### Assignment
From the records, return each line that has the word "Animal" in it.

Entries provided Start Marker

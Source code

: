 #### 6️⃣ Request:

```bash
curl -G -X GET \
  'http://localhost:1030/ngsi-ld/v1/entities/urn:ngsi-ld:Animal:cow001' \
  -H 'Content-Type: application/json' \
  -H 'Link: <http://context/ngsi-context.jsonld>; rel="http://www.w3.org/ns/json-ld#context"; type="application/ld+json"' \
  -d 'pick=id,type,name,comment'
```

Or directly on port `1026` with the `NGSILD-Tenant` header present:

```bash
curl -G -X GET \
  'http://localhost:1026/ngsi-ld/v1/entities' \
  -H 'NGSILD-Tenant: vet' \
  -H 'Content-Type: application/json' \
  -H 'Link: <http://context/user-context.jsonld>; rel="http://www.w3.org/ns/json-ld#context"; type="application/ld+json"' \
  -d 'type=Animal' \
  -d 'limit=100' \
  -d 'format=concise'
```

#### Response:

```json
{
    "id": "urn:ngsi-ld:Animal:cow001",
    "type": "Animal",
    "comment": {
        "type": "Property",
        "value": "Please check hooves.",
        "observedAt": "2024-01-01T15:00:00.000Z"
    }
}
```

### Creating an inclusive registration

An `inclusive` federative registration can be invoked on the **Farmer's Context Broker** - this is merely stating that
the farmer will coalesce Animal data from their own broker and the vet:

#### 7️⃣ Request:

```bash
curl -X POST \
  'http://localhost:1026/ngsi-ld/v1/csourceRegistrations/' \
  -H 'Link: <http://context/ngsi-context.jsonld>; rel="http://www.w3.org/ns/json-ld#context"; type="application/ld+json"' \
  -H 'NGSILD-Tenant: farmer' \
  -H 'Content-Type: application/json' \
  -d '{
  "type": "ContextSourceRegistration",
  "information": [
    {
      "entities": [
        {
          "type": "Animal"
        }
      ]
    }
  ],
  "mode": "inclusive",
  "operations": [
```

Entries provided End Marker

### Completed task
  'http://localhost:1030/ngsi-ld/v1/entities/urn:ngsi-ld:Animal:cow001' \
  -d 'type=Animal' \
    "id": "urn:ngsi-ld:Animal:cow001",
    "type": "Animal",
the farmer will coalesce Animal data from their own broker and the vet:
          "type": "Animal"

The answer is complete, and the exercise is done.